BRUCE Springsteen's music continues to pervade contemporary American rock 'n' roll, indomitably marching through the mainstream, oblivious to trends and fashions. The Brains, Manfred Mann, Willie Nile, Iron City, Houserockers -- these are only a handful of the rock performers who have borrowed Springsteen's style.
Of course, Springsteen is a great borrower. On all of his recordings, you can hear the influence of early Bob Seger, Mitch Ryder, the Young Rascals, Motown, obscure R&B legends -- in fact, the whole sweep of rock history. Perhaps Springsteen was finally accused too often of stealing (particularly on "The River," the mammoth of the Grand Trilogy) from a long-gone but respected auteur of the early '60s, Gary "U.S." Bonds. The "Boss" tracked Bonds down, graciously lent him the E Street Band, and bankrolled a recording project. The result, "Dedication" (EMI-America SO-17051), is a magnificant musical compromise that will undoubtedly be on everybody's turntable all summer long. Bonds will perform at the Bayou on Thursday night.
The Album's first hit, "This Little Girl," has made the listless AM radio seem alive again. Although it falls short of Bonds' wild sounds for Norfolk's Legrand Records ("Quarter to Three," "Dear Lady Twist"), the record remains drunken and carefree, Bonds making up in exuberance what he lacks in youthfulness.
Throughout the album, Bonds' attitude is that of an ex-Boxer setting out to prove he can still kayo the best. Despite the vapid material (a six-minute version of Jackson Browne's "The Pretender," including a hip female chorus undercutting Bonds' seasoned vocals) or the impossible covers (Dylan's "From a Buick 6"), Bonds bestows upon every word its proper import. On the Beatles' "It's Only Love," he reveals a complete understanding of the song as tender seduction. "Similarly, in Stevie Van Zandt's "Daddy's Coming Home," he transforms an otherwise banal tearjerker into a meaningful statement of personal resolve.

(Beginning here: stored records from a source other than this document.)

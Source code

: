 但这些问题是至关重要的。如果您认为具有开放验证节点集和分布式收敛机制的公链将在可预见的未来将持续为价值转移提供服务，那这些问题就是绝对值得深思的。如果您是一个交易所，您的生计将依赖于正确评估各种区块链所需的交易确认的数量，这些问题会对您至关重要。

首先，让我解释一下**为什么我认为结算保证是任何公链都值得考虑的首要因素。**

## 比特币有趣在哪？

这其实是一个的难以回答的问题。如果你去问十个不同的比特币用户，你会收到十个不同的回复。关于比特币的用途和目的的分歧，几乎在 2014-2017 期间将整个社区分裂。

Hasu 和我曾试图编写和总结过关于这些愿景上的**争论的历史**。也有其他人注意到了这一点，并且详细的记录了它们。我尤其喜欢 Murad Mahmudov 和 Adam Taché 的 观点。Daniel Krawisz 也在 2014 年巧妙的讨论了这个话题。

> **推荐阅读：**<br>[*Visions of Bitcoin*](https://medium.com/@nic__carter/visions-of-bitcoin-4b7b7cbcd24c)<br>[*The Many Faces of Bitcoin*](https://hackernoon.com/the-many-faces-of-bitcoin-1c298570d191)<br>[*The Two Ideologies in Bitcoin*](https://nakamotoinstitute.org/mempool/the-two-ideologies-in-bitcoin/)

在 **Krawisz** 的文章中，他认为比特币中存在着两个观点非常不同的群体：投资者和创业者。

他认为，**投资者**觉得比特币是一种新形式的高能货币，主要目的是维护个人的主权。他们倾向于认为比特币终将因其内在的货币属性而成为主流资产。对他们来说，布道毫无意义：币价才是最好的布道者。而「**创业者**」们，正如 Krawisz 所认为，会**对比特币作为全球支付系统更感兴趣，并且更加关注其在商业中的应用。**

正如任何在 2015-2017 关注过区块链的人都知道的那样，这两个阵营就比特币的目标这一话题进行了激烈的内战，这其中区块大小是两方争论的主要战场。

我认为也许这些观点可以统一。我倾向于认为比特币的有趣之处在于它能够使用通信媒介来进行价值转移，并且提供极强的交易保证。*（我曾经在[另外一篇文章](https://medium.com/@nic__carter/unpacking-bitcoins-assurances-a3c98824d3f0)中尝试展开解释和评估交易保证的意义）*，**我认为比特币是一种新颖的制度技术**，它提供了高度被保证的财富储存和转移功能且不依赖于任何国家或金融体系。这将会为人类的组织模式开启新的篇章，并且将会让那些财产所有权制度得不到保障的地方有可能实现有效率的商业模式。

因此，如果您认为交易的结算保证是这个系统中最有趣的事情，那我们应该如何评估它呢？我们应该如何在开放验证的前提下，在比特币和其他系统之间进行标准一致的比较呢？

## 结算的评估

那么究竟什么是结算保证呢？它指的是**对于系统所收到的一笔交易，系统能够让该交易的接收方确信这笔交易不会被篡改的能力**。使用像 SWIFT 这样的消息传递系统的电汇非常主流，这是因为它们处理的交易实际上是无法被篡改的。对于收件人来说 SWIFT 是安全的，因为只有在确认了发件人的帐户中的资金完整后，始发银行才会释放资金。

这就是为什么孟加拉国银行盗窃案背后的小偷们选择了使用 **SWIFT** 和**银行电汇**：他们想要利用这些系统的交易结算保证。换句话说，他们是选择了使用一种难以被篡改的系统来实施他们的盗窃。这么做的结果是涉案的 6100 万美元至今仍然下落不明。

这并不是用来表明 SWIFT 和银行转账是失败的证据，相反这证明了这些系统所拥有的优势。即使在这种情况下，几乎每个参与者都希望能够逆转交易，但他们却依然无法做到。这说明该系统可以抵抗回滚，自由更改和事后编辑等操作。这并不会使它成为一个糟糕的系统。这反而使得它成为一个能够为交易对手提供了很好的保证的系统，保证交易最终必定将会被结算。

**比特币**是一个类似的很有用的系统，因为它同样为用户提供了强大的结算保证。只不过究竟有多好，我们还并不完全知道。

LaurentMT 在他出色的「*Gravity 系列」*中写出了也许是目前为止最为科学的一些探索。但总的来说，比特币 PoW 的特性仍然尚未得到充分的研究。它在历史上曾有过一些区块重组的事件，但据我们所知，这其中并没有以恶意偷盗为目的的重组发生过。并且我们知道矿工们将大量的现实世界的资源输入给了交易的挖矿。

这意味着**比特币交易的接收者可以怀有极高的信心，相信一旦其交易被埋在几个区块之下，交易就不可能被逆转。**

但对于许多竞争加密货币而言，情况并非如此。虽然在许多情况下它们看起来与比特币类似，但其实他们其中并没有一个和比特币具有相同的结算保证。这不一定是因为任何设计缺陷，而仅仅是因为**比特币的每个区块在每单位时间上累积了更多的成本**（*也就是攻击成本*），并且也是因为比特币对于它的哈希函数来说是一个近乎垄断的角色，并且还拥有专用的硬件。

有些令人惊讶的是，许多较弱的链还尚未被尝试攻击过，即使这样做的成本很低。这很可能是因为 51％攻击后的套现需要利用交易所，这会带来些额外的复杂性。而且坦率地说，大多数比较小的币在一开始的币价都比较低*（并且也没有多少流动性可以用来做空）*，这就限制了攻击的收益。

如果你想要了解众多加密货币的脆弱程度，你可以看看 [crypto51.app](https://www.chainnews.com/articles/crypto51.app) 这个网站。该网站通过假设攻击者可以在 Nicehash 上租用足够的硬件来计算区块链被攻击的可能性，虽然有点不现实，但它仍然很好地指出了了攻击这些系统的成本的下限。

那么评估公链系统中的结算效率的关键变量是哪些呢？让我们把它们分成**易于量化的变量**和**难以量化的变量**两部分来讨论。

His determination is what shines through Bonds' entire work. At times, he may sound like soulful sensations such as Dobie Gray or Sam Cooke given an extra boost by Springsteen's three new songs and the E Street gang (who sometimes recall the loose style of the Band). Nevertheless, it's Bond's desire to recapture his former self in his new music. Such drive can be heard on the title cut (where a false attempt is made to revive Frank Guida's trashy garage-production of Bonds' early stompers), but especially on "Your Love." Here, Bonds is joined by Ben E. King ("Stand By Me") and Chuck Jackson ("Any Day Now") in what should be regarded as a modern R&B masterpiece -- smooth, simple, and very moving. The vocal presence of Jackson and King is staggering, shaping the scope of soul music into a heartfelt instant.
Although many rock artists aspire to Springsteen's sound, few choose to share his pop romanticism so openly. Tom Petty is the rare exception. Petty's music, like Springsteen's, is a blend of mid-'60s references -- although far more derivative. Spread across four ardent LP's, his songs echo the ringing truth of the Byrd's lyrical covers of Dylan. On his best work, 1979's "Damn the Torpedoes," Petty reintroduced romance into real life, disguising experience as pop sentiment.
Two years later, he has releasaed a new statement, "Hard Promises" (Backstreet BSR-5160), containing the usual love songs and catchy melodies, and the question is, was it worth the wait? Fortunately, the answer is as close as your radio, for the album's hit single, "The Waiting" (a tough and immediate AM classic), may say it all.
It isn't that Petty has abandoned the hopeful stance for the artificial pleasures of escapist pop -- it's just that his new songs don't blush with the puppy love of stronger material like "American Girls" or "Here Comes My Girl." Instead, the album features a penetrating glimpse of the life of a loser ("Something Big"), a paean to those guarding the dark corridors of night ("Nightwatchman"), even a moral punch a la born-again Dylan ("The Criminal Kind").
Lyrically, the finest cut is "Insider," but it's dragged down to a snappy level by the addition of Stevie Nicks on harmony vocals. The song conveys the atmosphere of superstars hanging out their dirty laundry. For many, the good news will simply be that Petty is still writing along the same lines of optimism. But for others, the bad news will be that Petty's two-year hiatus has made very little difference to his work.